Tesla’s stock skidded as much as 15% on Thursday amid signs of weak sales in China due to a softening economy and the still-spreading coronavirus.
The electric carmaker’s shares fell to as low as $669.02 during morning trading, before slightly recovering. Its shares closed at $679, down nearly 13%.
Tesla had promised aggressive growth in China this year, but all signals point otherwise. China’s state-run Automotive Information Net has reported that registrations of new Tesla cars were down 46% between December and January, to 3,563 vehicles.
Meanwhile, Chinese EV sales dropped a steep 34.6% in the fourth quarter of 2019, investment bank Cowen said in an early February report.
Those declines may not be strongly linked to coronavirus: Chinese authorities didn’t report the first cases to the World Health Organization until December 31. China has been in a mild overall slowdown, with economic growth declining in 2019 to 6.1%, from 6.5% in 2018.
But coronavirus does appear to have sharply accelerated the broader trend. Overall car sales in China declined a staggering 92% in the first two weeks of February, according to Bloomberg.
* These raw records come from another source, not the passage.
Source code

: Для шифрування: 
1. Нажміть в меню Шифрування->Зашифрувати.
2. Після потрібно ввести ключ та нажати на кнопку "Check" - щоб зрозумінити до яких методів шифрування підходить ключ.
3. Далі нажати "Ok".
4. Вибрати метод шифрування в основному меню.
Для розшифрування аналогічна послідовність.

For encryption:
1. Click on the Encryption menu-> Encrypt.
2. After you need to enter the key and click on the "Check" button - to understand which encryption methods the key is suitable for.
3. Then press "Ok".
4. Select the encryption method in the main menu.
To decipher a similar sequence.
Tesla blamed coronavirus for a two-week closure of its new Shanghai factory.
Tesla’s disappointing China numbers come at a particularly sensitive time for its stock, which soared nearly 260% between late October and its peak on February 19. Tesla is now valued at more than $127 billion, far more than competitors like Ford and GM, which sell far more vehicles and, unlike Tesla, are consistently profitable.
That means investors expect Tesla to grow quickly to justify its high-flying stock price. And China, which makes up more than half of the global EV market, has been central to that imperative.
“The [Tesla Shanghai Gigafactory] was expected to be the growth engine prior to the coronavirus outbreak,” Cowen analyst Jeffrey Osborne told Fortune. “Now with factory shutdowns and consumers cautious on spending as recent car registration data suggests, there is heightened investor concern around broader auto demand trends in China.”
Related coronavirus fears have helped send the broader stock market into a correction, with the Dow Jones Industrial Average down 7.7% since February 19. Tesla stock is now off 23% for the same period.
For Tesla’s critics, though, today’s slump is a welcome dose of sanity for a stock driven by hype.
“Tesla’s stock has been completely decoupled from any iota of reality since the $300s in December,” said Mark Spiegel, a longtime Tesla critic and short-seller. “It’s difficult to assign a specific rational cause to the deflation of a bubble, as it wasn’t rationality that inflated it in the first place – it was mania.”
Still, Tesla’s stock remains up more than 180% since its rally began in late October.